Study Explores Link Between Extreme Metal Guitar Skills and Male-Male Competition

by Madonna

In a recent study published, researchers delved into the connection between extreme metal guitar skills, mating motivation, and intrasexual competition among heterosexual male guitarists. The study, titled “Extreme metal guitar skill: A case of male-male status seeking, mate attraction, or byproduct?” conducted by Tara DeLecce and colleagues Farid Pazhoohi, Anna Szala, and Todd K. Shackelford, sheds light on the motivations behind mastering complex guitar techniques within the realm of extreme metal.

DeLecce, the lead researcher, expressed her interest in evolutionary perspectives on music but found the dynamics within extreme metal music—specifically, the prevalence of virtuoso-level guitar skills—to be at odds with traditional hypotheses related to heterosexual mating. The study aimed to uncover whether there was an adaptive function behind the heavy investment in learning technical guitar skills in this genre.


The researchers conducted an online survey involving 328 participants, narrowing it down to 44 heterosexual male guitarists who were fans of metal music. The study delved into various aspects of their lives, guitar-playing habits, and preferences.


Participants were asked to rate their liking for both a traditional heavy metal song (“Iron Man” by Black Sabbath) and a more technical extreme metal song (“Shards of Scorched Earth” by Rings of Saturn) to gauge their metal style preferences.


The study also introduced a custom survey, the Guitar Practicing Habits Inventory, focusing on aspects of guitar playing, including practice time, balance between chords and single-note exercises, technicality, and perceived speed compared to other guitarists. Additionally, participants were asked about the maximum tempo at which they could play cleanly, providing a measure of their technical proficiency.

The findings indicated a positive connection between the time spent playing guitar and the desire facet of the Sociosexual Orientation Inventory-Revised, suggesting a potential higher motivation towards casual sex. However, this did not necessarily correlate with a higher number of lifetime sexual partners.

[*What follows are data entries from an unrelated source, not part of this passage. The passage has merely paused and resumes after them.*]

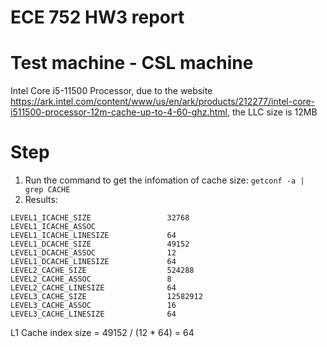 # ECE 752 HW3 report

# Test machine - CSL machine
Intel Core i5-11500 Processor, due to the website https://ark.intel.com/content/www/us/en/ark/products/212277/intel-core-i511500-processor-12m-cache-up-to-4-60-ghz.html, the LLC size is 12MB

# Step
1. Run the command to get the infomation of cache size: `getconf -a | grep CACHE`
2. Results: 

```
LEVEL1_ICACHE_SIZE                 32768
LEVEL1_ICACHE_ASSOC                
LEVEL1_ICACHE_LINESIZE             64 
LEVEL1_DCACHE_SIZE                 49152
LEVEL1_DCACHE_ASSOC                12
LEVEL1_DCACHE_LINESIZE             64
LEVEL2_CACHE_SIZE                  524288
LEVEL2_CACHE_ASSOC                 8
LEVEL2_CACHE_LINESIZE              64
LEVEL3_CACHE_SIZE                  12582912
LEVEL3_CACHE_ASSOC                 16
LEVEL3_CACHE_LINESIZE              64
```

L1 Cache index size = 49152 / (12 * 64) = 64
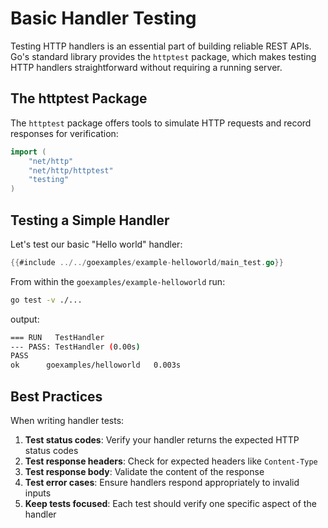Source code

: # Basic Handler Testing

Testing HTTP handlers is an essential part of building reliable REST APIs. Go's standard library provides the `httptest` package, which makes testing HTTP handlers straightforward without requiring a running server.

## The httptest Package

The `httptest` package offers tools to simulate HTTP requests and record responses for verification:

```go
import (
	"net/http"
	"net/http/httptest"
	"testing"
)
```

## Testing a Simple Handler

Let's test our basic "Hello world" handler:

```go
{{#include ../../goexamples/example-helloworld/main_test.go}}
```

From within the `goexamples/example-helloworld` run:

```bash
go test -v ./...
```

output:

```bash
=== RUN   TestHandler
--- PASS: TestHandler (0.00s)
PASS
ok      goexamples/helloworld   0.003s
```

## Best Practices

When writing handler tests:

1. **Test status codes**: Verify your handler returns the expected HTTP status codes
2. **Test response headers**: Check for expected headers like `Content-Type`
3. **Test response body**: Validate the content of the response
4. **Test error cases**: Ensure handlers respond appropriately to invalid inputs
5. **Keep tests focused**: Each test should verify one specific aspect of the handler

Moreover, the study identified a significant link between the speed of guitar playing and the Intrasexual Competition Scale. Guitarists who perceived themselves as playing faster than peers exhibited higher levels of intrasexual competitiveness, finding pleasure in feeling superior in skill compared to other male guitarists.

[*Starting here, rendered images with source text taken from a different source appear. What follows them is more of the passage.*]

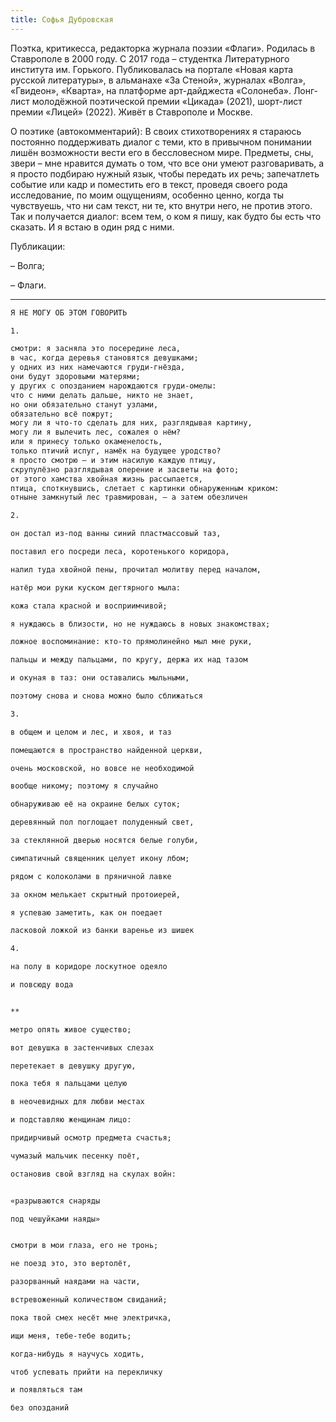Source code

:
 ```yaml
---
title: Софья Дубровская
---
```


Поэтка, критикесса, редакторка журнала поэзии «Флаги». Родилась в Ставрополе в 2000 году. С 2017 года – студентка Литературного института им. Горького. Публиковалась на портале «Новая карта русской литературы», в альманахе «За Стеной», журналах «Волга», «Гвидеон», «Кварта», на платформе арт-дайджеста «Солонеба». Лонг-лист молодёжной поэтической премии «Цикада» (2021), шорт-лист премии «Лицей» (2022). Живёт в Ставрополе и Москве.

О поэтике (автокомментарий):
В своих стихотворениях я стараюсь постоянно поддерживать диалог с теми, кто в привычном понимании лишён возможности вести его в бессловесном мире. Предметы, сны, звери – мне нравится думать о том, что все они умеют разговаривать, а я просто подбираю нужный язык, чтобы передать их речь; запечатлеть событие или кадр и поместить его в текст, проведя своего рода исследование, по моим ощущениям, особенно ценно, когда ты чувствуешь, что ни сам текст, ни те, кто внутри него, не против этого. Так и получается диалог: всем тем, о ком я пишу, как будто бы есть что сказать. И я встаю в один ряд с ними.

Публикации:

– Волга;

– Флаги.
***
```html
Я НЕ МОГУ ОБ ЭТОМ ГОВОРИТЬ

1. 

смотри: я засняла это посередине леса,
в час, когда деревья становятся девушками;
у одних из них намечаются груди-гнёзда,
они будут здоровыми матерями;
у других с опозданием нарождаются груди-омелы:
что с ними делать дальше, никто не знает,
но они обязательно станут узлами,
обязательно всё пожрут;
могу ли я что-то сделать для них, разглядывая картину,
могу ли я вылечить лес, сожалея о нём?
или я принесу только окаменелость,
только птичий испуг, намёк на будущее уродство?
я просто смотрю – и этим насилую каждую птицу,
скрупулёзно разглядывая оперение и засветы на фото;
от этого хамства хвойная жизнь рассыпается,
птица, споткнувшись, слетает с картинки обнаруженным криком:
отныне замкнутый лес травмирован, – а затем обезличен

2.

он достал из-под ванны синий пластмассовый таз,

поставил его посреди леса, коротенького коридора,

налил туда хвойной пены, прочитал молитву перед началом,

натёр мои руки куском дегтярного мыла:

кожа стала красной и восприимчивой;

я нуждаюсь в близости, но не нуждаюсь в новых знакомствах;

ложное воспоминание: кто-то прямолинейно мыл мне руки,

пальцы и между пальцами, по кругу, держа их над тазом

и окуная в таз: они оставались мыльными,

поэтому снова и снова можно было сближаться

3.

в общем и целом и лес, и хвоя, и таз

помещаются в пространство найденной церкви,

очень московской, но вовсе не необходимой

вообще никому; поэтому я случайно

обнаруживаю её на окраине белых суток;

деревянный пол поглощает полуденный свет,

за стеклянной дверью носятся белые голуби,

симпатичный священник целует икону лбом;

рядом с колоколами в пряничной лавке

за окном мелькает скрытный протоиерей,

я успеваю заметить, как он поедает

ласковой ложкой из банки варенье из шишек

4.

на полу в коридоре лоскутное одеяло

и повсюду вода


**

метро опять живое существо;

вот девушка в застенчивых слезах

перетекает в девушку другую,

пока тебя я пальцами целую

в неочевидных для любви местах

и подставляю женщинам лицо:

придирчивый осмотр предмета счастья;

чумазый мальчик песенку поёт,

остановив свой взгляд на скулах войн:


«разрываются снаряды

под чешуйками наяды»


смотри в мои глаза, его не тронь;

не поезд это, это вертолёт,

разорванный наядами на части,

встревоженный количеством свиданий;

пока твой смех несёт мне электричка,

ищи меня, тебе-тебе водить;

когда-нибудь я научусь ходить,

чтоб успевать прийти на перекличку

и появляться там

без опозданий
```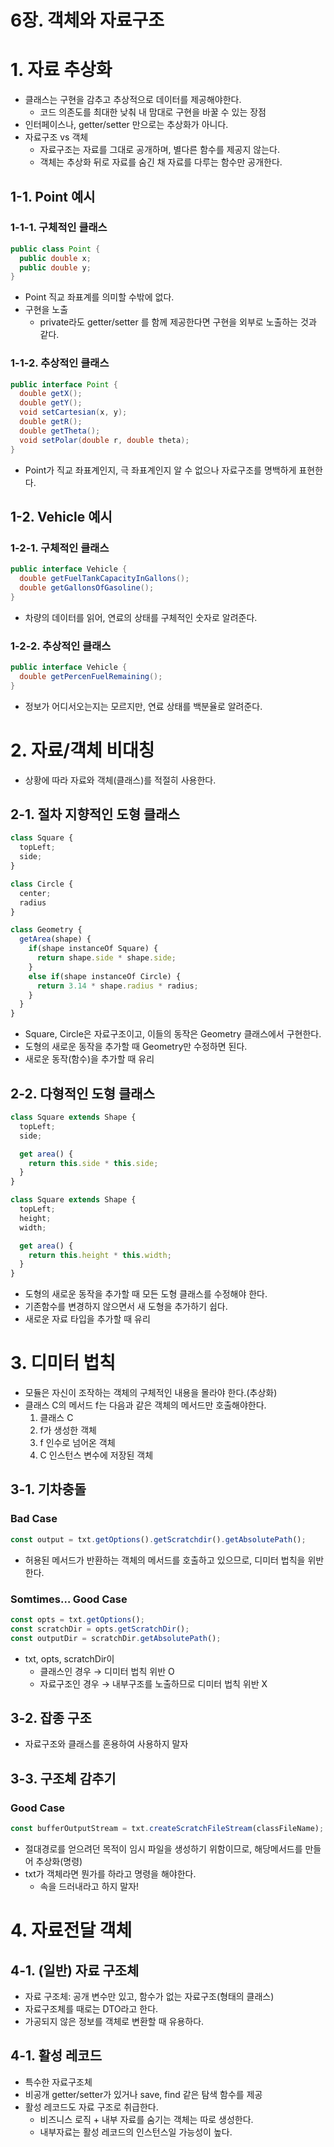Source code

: # 6장. 객체와 자료구조

# 1. 자료 추상화

- 클래스는 구현을 감추고 추상적으로 데이터를 제공해야한다.
    - 코드 의존도를 최대한 낮춰 내 맘대로 구현을 바꿀 수 있는 장점
- 인터페이스나, getter/setter 만으로는 추상화가 아니다.
- 자료구조 vs 객체
    - 자료구조는 자료를 그대로 공개하며, 별다른 함수를 제공지 않는다.
    - 객체는 추상화 뒤로 자료를 숨긴 채 자료를 다루는 함수만 공개한다.

## 1-1. Point 예시

### 1-1-1. 구체적인 클래스

```java
public class Point {
  public double x;
  public double y;
}
```

- Point 직교 좌표계를 의미할 수밖에 없다.
- 구현을 노출
    - private라도 getter/setter 를 함께 제공한다면 구현을 외부로 노출하는 것과 같다.

### 1-1-2. 추상적인 클래스

```java
public interface Point {
  double getX();
  double getY();
  void setCartesian(x, y);
  double getR();
  double getTheta();
  void setPolar(double r, double theta);
}
```

- Point가 직교 좌표계인지, 극 좌표계인지 알 수 없으나 자료구조를 명백하게 표현한다.

## 1-2. Vehicle 예시

### 1-2-1. 구체적인 클래스

```java
public interface Vehicle {
  double getFuelTankCapacityInGallons();
  double getGallonsOfGasoline();
}
```

- 차량의 데이터를 읽어, 연료의 상태를 구체적인 숫자로 알려준다.

### 1-2-2. 추상적인 클래스

```java
public interface Vehicle {
  double getPercenFuelRemaining();
}
```

- 정보가 어디서오는지는 모르지만, 연료 상태를 백분율로 알려준다.

# 2. 자료/객체 비대칭

- 상황에 따라 자료와 객체(클래스)를 적절히 사용한다.

## 2-1. 절차 지향적인 도형 클래스

```jsx
class Square {
  topLeft;
  side;
}

class Circle {
  center;
  radius
}

class Geometry {
  getArea(shape) {
    if(shape instanceOf Square) {
      return shape.side * shape.side;
    }
    else if(shape instanceOf Circle) {
      return 3.14 * shape.radius * radius;
    }
  }
}
```

- Square, Circle은 자료구조이고, 이들의 동작은 Geometry 클래스에서 구현한다.
- 도형의 새로운 동작을 추가할 때 Geometry만 수정하면 된다.
- 새로운 동작(함수)을 추가할 때 유리

## 2-2. 다형적인 도형 클래스

```jsx
class Square extends Shape {
  topLeft;
  side;

  get area() {
    return this.side * this.side;
  }
}

class Square extends Shape {
  topLeft;
  height;
  width;

  get area() {
    return this.height * this.width;
  }
}
```

- 도형의 새로운 동작을 추가할 때 모든 도형 클래스를 수정해야 한다.
- 기존함수를 변경하지 않으면서 새 도형을 추가하기 쉽다.
- 새로운 자료 타입을 추가할 때 유리

# 3. 디미터 법칙

- 모듈은 자신이 조작하는 객체의 구체적인 내용을 몰라야 한다.(추상화)
- 클래스 C의 메서드 f는 다음과 같은 객체의 메서드만 호출해야한다.
    1. 클래스 C
    2. f가 생성한 객체
    3. f 인수로 넘어온 객체
    4. C 인스턴스 변수에 저장된 객체

## 3-1. 기차충돌

### Bad Case

```jsx
const output = txt.getOptions().getScratchdir().getAbsolutePath();
```

- 허용된 메서드가 반환하는 객체의 메서드를 호출하고 있으므로, 디미터 법칙을 위반한다.

### Somtimes… Good Case

```jsx
const opts = txt.getOptions();
const scratchDir = opts.getScratchDir();
const outputDir = scratchDir.getAbsolutePath();
```

- txt, opts, scratchDir이
    - 클래스인 경우 → 디미터 법칙 위반 O
    - 자료구조인 경우 → 내부구조를 노출하므로 디미터 법칙 위반 X

## 3-2. 잡종 구조

- 자료구조와 클래스를 혼용하여 사용하지 말자

## 3-3. 구조체 감추기

### Good Case

```jsx
const bufferOutputStream = txt.createScratchFileStream(classFileName);
```

- 절대경로를 얻으려던 목적이 임시 파일을 생성하기 위함이므로, 해당메서드를 만들어 추상화(명령)
- txt가 객체라면 뭔가를 하라고 명령을 해야한다.
    - 속을 드러내라고 하지 말자!

# 4. 자료전달 객체

## 4-1. (일반) 자료 구조체

- 자료 구조체: 공개 변수만 있고, 함수가 없는 자료구조(형태의 클래스)
- 자료구조체를 때로는 DTO라고 한다.
- 가공되지 않은 정보를 객체로 변환할 때 유용하다.

## 4-1. 활성 레코드

- 특수한 자료구조체
- 비공개 getter/setter가 있거나 save, find 같은 탐색 함수를 제공
- 활성 레코드도 자료 구조로 취급한다.
    - 비즈니스 로직 + 내부 자료를 숨기는 객체는 따로 생성한다.
    - 내부자료는 활성 레코드의 인스턴스일 가능성이 높다.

The overall conclusion suggests that within the extreme metal genre, virtuoso guitar playing may be more about asserting dominance and gaining status among male peers rather than directly contributing to mating success.

DeLecce acknowledged certain limitations, including the small sample size and the focus on hobbyist musicians rather than professional guitarists. She emphasized the need for further research before firm conclusions about motivations behind extreme metal guitar playing can be drawn. Additionally, the study’s exploratory nature calls for more comprehensive investigations in the future.